*** Records to process Section Begins ***

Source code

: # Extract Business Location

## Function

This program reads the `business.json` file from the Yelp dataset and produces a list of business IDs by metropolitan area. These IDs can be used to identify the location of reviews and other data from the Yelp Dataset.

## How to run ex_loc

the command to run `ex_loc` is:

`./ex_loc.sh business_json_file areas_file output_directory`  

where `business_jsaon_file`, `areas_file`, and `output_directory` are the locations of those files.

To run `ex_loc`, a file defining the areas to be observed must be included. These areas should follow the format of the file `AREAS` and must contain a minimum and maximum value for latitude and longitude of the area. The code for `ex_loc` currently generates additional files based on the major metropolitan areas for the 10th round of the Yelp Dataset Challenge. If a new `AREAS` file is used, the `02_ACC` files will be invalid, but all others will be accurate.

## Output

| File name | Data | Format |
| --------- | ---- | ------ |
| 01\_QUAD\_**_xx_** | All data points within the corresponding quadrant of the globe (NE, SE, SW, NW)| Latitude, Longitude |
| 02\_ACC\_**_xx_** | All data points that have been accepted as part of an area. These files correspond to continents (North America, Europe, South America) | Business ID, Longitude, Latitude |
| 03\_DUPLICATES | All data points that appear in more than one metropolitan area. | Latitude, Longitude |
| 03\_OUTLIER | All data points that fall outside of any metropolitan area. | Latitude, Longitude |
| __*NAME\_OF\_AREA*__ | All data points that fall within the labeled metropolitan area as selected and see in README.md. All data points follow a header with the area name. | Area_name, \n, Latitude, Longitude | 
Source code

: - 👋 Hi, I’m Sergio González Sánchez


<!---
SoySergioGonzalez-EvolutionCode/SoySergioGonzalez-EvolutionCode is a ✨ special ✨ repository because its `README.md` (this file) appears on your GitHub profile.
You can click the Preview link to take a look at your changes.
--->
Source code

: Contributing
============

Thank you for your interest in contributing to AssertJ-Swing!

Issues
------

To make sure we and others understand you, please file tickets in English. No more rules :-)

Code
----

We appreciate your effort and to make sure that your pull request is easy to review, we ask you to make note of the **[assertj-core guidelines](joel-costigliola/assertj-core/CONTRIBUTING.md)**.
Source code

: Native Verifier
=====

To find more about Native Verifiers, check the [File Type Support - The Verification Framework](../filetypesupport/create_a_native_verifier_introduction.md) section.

*** Records to process Section Ends ***

What is needed :: Can you repeat, word for word, every line above from the one containing "Sergio González Sánchez" down to the one containing "your GitHub profile.", including both?

Exercise output ::
: - 👋 Hi, I’m Sergio González Sánchez


<!---
SoySergioGonzalez-EvolutionCode/SoySergioGonzalez-EvolutionCode is a ✨ special ✨ repository because its `README.md` (this file) appears on your GitHub profile.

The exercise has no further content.